Task objective ->
Every entry needs to be written out again exactly.

** Working data follows **

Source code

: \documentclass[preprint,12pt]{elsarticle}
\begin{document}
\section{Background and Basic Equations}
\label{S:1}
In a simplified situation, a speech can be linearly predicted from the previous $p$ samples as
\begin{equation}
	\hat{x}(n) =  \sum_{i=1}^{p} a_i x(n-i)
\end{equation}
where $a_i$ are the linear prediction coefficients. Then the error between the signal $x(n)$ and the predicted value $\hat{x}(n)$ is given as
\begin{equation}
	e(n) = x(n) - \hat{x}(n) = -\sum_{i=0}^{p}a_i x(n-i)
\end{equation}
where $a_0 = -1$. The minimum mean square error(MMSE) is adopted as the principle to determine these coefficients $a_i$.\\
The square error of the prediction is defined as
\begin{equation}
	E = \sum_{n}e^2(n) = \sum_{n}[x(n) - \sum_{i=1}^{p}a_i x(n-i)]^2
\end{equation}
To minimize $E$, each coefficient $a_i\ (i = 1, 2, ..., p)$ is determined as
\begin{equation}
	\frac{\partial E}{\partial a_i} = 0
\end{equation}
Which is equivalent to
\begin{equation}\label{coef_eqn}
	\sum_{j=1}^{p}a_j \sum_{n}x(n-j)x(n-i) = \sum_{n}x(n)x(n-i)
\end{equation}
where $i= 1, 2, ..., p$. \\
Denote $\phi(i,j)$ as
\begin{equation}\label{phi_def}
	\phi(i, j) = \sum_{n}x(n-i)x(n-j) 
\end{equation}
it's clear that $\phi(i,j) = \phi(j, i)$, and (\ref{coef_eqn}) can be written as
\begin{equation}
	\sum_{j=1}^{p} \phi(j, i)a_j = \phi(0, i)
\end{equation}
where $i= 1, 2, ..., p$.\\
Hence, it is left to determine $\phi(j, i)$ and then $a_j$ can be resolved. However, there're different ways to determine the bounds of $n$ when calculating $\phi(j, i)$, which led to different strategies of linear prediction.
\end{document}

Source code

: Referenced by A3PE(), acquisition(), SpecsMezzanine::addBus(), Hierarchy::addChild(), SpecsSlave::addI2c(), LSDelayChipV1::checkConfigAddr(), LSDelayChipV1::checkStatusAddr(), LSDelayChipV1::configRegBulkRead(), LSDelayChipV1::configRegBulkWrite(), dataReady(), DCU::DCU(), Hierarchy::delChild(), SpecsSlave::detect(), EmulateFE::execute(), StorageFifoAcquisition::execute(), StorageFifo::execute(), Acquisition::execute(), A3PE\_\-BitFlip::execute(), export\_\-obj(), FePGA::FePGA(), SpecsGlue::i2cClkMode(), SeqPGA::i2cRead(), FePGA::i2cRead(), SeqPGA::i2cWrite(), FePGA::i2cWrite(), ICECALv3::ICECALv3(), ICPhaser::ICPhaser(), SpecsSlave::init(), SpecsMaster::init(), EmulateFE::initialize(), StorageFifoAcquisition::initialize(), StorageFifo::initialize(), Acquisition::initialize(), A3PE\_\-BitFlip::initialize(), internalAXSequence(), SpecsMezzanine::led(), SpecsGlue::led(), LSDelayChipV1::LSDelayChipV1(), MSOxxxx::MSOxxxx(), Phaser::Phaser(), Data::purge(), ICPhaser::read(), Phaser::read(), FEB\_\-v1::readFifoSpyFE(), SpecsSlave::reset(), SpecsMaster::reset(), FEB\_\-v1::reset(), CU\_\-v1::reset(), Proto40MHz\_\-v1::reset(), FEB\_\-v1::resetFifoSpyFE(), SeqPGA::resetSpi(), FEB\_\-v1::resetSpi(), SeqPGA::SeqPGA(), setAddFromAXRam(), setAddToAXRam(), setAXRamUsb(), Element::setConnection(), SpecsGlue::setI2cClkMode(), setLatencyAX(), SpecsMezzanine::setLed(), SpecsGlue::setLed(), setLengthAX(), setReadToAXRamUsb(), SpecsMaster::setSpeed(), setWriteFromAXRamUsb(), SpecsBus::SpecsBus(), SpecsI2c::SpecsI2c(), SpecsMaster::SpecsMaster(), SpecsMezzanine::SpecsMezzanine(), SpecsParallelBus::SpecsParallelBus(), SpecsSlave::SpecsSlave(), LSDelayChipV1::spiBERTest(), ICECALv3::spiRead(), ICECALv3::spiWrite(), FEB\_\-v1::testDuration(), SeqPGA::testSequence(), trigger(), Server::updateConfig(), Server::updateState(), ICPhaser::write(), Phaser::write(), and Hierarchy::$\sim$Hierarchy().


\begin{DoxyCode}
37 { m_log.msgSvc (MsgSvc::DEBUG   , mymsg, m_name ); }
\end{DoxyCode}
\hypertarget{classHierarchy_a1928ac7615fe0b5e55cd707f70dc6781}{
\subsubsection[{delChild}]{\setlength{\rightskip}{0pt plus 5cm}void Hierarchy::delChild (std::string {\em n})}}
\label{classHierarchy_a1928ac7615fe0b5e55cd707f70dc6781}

** End of Working data **

Output for this exercise ->
Source code

: \documentclass[preprint,12pt]{elsarticle}
\begin{document}
\section{Background and Basic Equations}
\label{S:1}
In a simplified situation, a speech can be linearly predicted from the previous $p$ samples as
\begin{equation}
	\hat{x}(n) =  \sum_{i=1}^{p} a_i x(n-i)
\end{equation}
where $a_i$ are the linear prediction coefficients. Then the error between the signal $x(n)$ and the predicted value $\hat{x}(n)$ is given as
\begin{equation}
	e(n) = x(n) - \hat{x}(n) = -\sum_{i=0}^{p}a_i x(n-i)
\end{equation}
where $a_0 = -1$. The minimum mean square error(MMSE) is adopted as the principle to determine these coefficients $a_i$.\\
The square error of the prediction is defined as
\begin{equation}
	E = \sum_{n}e^2(n) = \sum_{n}[x(n) - \sum_{i=1}^{p}a_i x(n-i)]^2
\end{equation}
To minimize $E$, each coefficient $a_i\ (i = 1, 2, ..., p)$ is determined as
\begin{equation}
	\frac{\partial E}{\partial a_i} = 0
\end{equation}
Which is equivalent to
\begin{equation}\label{coef_eqn}
	\sum_{j=1}^{p}a_j \sum_{n}x(n-j)x(n-i) = \sum_{n}x(n)x(n-i)
\end{equation}
where $i= 1, 2, ..., p$. \\
Denote $\phi(i,j)$ as
\begin{equation}\label{phi_def}
	\phi(i, j) = \sum_{n}x(n-i)x(n-j) 
\end{equation}
it's clear that $\phi(i,j) = \phi(j, i)$, and (\ref{coef_eqn}) can be written as
\begin{equation}
	\sum_{j=1}^{p} \phi(j, i)a_j = \phi(0, i)
\end{equation}
where $i= 1, 2, ..., p$.\\
Hence, it is left to determine $\phi(j, i)$ and then $a_j$ can be resolved. However, there're different ways to determine the bounds of $n$ when calculating $\phi(j, i)$, which led to different strategies of linear prediction.
\end{document}

Source code

: Referenced by A3PE(), acquisition(), SpecsMezzanine::addBus(), Hierarchy::addChild(), SpecsSlave::addI2c(), LSDelayChipV1::checkConfigAddr(), LSDelayChipV1::checkStatusAddr(), LSDelayChipV1::configRegBulkRead(), LSDelayChipV1::configRegBulkWrite(), dataReady(), DCU::DCU(), Hierarchy::delChild(), SpecsSlave::detect(), EmulateFE::execute(), StorageFifoAcquisition::execute(), StorageFifo::execute(), Acquisition::execute(), A3PE\_\-BitFlip::execute(), export\_\-obj(), FePGA::FePGA(), SpecsGlue::i2cClkMode(), SeqPGA::i2cRead(), FePGA::i2cRead(), SeqPGA::i2cWrite(), FePGA::i2cWrite(), ICECALv3::ICECALv3(), ICPhaser::ICPhaser(), SpecsSlave::init(), SpecsMaster::init(), EmulateFE::initialize(), StorageFifoAcquisition::initialize(), StorageFifo::initialize(), Acquisition::initialize(), A3PE\_\-BitFlip::initialize(), internalAXSequence(), SpecsMezzanine::led(), SpecsGlue::led(), LSDelayChipV1::LSDelayChipV1(), MSOxxxx::MSOxxxx(), Phaser::Phaser(), Data::purge(), ICPhaser::read(), Phaser::read(), FEB\_\-v1::readFifoSpyFE(), SpecsSlave::reset(), SpecsMaster::reset(), FEB\_\-v1::reset(), CU\_\-v1::reset(), Proto40MHz\_\-v1::reset(), FEB\_\-v1::resetFifoSpyFE(), SeqPGA::resetSpi(), FEB\_\-v1::resetSpi(), SeqPGA::SeqPGA(), setAddFromAXRam(), setAddToAXRam(), setAXRamUsb(), Element::setConnection(), SpecsGlue::setI2cClkMode(), setLatencyAX(), SpecsMezzanine::setLed(), SpecsGlue::setLed(), setLengthAX(), setReadToAXRamUsb(), SpecsMaster::setSpeed(), setWriteFromAXRamUsb(), SpecsBus::SpecsBus(), SpecsI2c::SpecsI2c(), SpecsMaster::SpecsMaster(), SpecsMezzanine::SpecsMezzanine(), SpecsParallelBus::SpecsParallelBus(), SpecsSlave::SpecsSlave(), LSDelayChipV1::spiBERTest(), ICECALv3::spiRead(), ICECALv3::spiWrite(), FEB\_\-v1::testDuration(), SeqPGA::testSequence(), trigger(), Server::updateConfig(), Server::updateState(), ICPhaser::write(), Phaser::write(), and Hierarchy::$\sim$Hierarchy().


\begin{DoxyCode}
37 { m_log.msgSvc (MsgSvc::DEBUG   , mymsg, m_name ); }
\end{DoxyCode}
\hypertarget{classHierarchy_a1928ac7615fe0b5e55cd707f70dc6781}{
\subsubsection[{delChild}]{\setlength{\rightskip}{0pt plus 5cm}void Hierarchy::delChild (std::string {\em n})}}
\label{classHierarchy_a1928ac7615fe0b5e55cd707f70dc6781}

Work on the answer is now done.